What to do: Beginning with the first line of the data below, set down each line exactly through the line that contains "0.864 | resnet-152-0.pth |".
=======
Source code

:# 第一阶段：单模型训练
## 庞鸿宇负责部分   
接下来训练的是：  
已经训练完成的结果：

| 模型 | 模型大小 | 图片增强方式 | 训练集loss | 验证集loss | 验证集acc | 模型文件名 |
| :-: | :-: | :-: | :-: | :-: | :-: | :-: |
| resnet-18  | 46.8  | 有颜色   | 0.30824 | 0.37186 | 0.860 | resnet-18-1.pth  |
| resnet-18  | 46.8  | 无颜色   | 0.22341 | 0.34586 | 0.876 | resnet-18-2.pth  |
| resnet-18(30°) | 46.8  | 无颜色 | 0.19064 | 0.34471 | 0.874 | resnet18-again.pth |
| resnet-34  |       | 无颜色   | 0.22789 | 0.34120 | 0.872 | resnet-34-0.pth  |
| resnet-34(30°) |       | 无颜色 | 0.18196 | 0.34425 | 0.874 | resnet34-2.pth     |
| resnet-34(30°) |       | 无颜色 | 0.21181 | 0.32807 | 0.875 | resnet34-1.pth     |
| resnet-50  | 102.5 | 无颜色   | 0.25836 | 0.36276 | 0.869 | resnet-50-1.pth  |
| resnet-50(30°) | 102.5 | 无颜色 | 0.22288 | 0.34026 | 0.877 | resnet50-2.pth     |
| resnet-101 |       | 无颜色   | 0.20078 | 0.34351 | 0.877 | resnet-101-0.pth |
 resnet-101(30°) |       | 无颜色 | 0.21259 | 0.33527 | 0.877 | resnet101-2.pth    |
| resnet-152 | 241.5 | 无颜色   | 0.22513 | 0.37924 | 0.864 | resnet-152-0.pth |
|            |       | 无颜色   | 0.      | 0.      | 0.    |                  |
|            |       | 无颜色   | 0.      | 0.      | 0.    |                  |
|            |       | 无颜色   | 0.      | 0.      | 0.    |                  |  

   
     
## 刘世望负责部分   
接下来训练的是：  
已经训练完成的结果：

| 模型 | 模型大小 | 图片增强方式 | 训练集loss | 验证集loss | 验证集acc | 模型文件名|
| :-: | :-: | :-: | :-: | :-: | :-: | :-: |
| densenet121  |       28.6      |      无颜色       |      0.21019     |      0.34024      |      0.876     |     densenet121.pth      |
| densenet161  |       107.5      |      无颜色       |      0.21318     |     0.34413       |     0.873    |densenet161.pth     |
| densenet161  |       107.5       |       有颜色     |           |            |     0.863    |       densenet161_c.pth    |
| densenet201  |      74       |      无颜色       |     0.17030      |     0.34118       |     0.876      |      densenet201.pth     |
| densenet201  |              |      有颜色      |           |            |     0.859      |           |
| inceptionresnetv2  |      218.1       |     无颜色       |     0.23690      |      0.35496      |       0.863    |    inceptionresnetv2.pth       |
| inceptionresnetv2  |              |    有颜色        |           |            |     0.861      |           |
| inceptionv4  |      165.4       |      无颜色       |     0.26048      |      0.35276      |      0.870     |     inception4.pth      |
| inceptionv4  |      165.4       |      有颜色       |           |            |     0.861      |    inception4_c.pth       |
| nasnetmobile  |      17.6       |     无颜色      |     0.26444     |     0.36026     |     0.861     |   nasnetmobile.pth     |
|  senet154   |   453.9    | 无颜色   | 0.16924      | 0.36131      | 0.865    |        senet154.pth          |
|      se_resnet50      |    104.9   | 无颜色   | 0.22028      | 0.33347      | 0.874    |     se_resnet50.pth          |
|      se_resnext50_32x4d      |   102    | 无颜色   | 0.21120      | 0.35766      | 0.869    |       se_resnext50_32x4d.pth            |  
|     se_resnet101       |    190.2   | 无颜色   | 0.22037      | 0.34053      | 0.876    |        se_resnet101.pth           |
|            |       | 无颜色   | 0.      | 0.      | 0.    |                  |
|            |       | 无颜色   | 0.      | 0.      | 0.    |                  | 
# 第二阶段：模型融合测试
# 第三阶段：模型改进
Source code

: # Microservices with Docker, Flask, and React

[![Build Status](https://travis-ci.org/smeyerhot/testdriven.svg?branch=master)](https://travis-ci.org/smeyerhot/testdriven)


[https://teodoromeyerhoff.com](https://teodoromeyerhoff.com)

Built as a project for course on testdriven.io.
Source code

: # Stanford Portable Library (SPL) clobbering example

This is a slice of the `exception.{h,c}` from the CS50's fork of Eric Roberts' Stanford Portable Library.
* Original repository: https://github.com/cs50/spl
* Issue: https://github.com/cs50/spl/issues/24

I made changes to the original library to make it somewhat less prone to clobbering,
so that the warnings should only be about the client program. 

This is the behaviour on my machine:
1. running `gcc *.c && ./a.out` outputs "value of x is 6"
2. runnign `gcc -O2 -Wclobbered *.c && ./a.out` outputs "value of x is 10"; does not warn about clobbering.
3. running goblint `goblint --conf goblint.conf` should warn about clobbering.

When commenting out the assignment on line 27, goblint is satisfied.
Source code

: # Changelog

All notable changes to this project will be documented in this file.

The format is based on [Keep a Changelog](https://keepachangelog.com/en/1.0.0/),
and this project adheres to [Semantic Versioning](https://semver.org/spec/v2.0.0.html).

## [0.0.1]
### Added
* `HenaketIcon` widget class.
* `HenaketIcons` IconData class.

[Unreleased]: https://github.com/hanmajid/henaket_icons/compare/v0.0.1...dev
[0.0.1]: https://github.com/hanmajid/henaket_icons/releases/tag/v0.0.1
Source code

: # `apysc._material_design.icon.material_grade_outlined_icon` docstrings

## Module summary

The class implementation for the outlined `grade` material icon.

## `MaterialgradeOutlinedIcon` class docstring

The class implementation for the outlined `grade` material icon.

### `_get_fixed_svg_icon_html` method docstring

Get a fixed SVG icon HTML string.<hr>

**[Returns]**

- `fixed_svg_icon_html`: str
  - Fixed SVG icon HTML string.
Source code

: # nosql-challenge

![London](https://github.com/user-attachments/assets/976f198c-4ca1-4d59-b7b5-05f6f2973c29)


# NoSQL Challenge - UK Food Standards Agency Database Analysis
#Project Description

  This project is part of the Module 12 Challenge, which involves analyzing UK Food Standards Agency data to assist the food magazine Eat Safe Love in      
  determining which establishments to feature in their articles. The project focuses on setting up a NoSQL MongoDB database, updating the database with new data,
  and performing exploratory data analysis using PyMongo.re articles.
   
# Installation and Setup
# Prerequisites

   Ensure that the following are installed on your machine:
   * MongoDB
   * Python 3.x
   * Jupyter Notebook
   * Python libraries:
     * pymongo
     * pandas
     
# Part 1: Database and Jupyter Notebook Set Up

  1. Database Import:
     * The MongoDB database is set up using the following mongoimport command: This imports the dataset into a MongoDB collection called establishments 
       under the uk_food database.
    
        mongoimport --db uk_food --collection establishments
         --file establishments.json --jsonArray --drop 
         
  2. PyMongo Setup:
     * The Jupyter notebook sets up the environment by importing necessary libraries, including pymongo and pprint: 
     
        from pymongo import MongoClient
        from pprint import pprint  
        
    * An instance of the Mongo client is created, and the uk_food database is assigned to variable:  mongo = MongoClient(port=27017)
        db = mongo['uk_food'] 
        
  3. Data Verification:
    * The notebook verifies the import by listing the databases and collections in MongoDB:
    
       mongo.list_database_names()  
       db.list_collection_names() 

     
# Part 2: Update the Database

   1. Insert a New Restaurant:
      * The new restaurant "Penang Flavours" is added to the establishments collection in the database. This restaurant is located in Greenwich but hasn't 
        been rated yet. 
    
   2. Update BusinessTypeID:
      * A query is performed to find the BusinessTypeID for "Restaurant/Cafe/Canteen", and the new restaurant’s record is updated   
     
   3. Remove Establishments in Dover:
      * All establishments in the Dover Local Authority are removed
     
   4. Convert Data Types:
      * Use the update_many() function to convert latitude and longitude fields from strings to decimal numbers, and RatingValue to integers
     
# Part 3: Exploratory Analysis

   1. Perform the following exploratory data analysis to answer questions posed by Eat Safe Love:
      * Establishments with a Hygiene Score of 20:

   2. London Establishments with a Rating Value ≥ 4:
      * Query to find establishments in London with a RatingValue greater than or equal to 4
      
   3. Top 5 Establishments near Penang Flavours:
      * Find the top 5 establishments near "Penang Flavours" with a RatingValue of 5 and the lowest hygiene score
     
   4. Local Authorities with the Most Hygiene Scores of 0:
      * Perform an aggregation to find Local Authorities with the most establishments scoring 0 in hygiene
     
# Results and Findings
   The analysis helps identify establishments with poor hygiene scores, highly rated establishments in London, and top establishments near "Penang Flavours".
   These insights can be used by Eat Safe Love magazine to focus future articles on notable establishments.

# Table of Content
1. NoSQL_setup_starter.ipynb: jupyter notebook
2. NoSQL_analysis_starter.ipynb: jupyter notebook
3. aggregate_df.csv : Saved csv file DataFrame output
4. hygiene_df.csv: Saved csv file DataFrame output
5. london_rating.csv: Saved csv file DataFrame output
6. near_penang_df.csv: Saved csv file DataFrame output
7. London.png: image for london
=======
Your response:
Source code

:# 第一阶段：单模型训练
## 庞鸿宇负责部分   
接下来训练的是：  
已经训练完成的结果：

| 模型 | 模型大小 | 图片增强方式 | 训练集loss | 验证集loss | 验证集acc | 模型文件名 |
| :-: | :-: | :-: | :-: | :-: | :-: | :-: |
| resnet-18  | 46.8  | 有颜色   | 0.30824 | 0.37186 | 0.860 | resnet-18-1.pth  |
| resnet-18  | 46.8  | 无颜色   | 0.22341 | 0.34586 | 0.876 | resnet-18-2.pth  |
| resnet-18(30°) | 46.8  | 无颜色 | 0.19064 | 0.34471 | 0.874 | resnet18-again.pth |
| resnet-34  |       | 无颜色   | 0.22789 | 0.34120 | 0.872 | resnet-34-0.pth  |
| resnet-34(30°) |       | 无颜色 | 0.18196 | 0.34425 | 0.874 | resnet34-2.pth     |
| resnet-34(30°) |       | 无颜色 | 0.21181 | 0.32807 | 0.875 | resnet34-1.pth     |
| resnet-50  | 102.5 | 无颜色   | 0.25836 | 0.36276 | 0.869 | resnet-50-1.pth  |
| resnet-50(30°) | 102.5 | 无颜色 | 0.22288 | 0.34026 | 0.877 | resnet50-2.pth     |
| resnet-101 |       | 无颜色   | 0.20078 | 0.34351 | 0.877 | resnet-101-0.pth |
 resnet-101(30°) |       | 无颜色 | 0.21259 | 0.33527 | 0.877 | resnet101-2.pth    |
| resnet-152 | 241.5 | 无颜色   | 0.22513 | 0.37924 | 0.864 | resnet-152-0.pth |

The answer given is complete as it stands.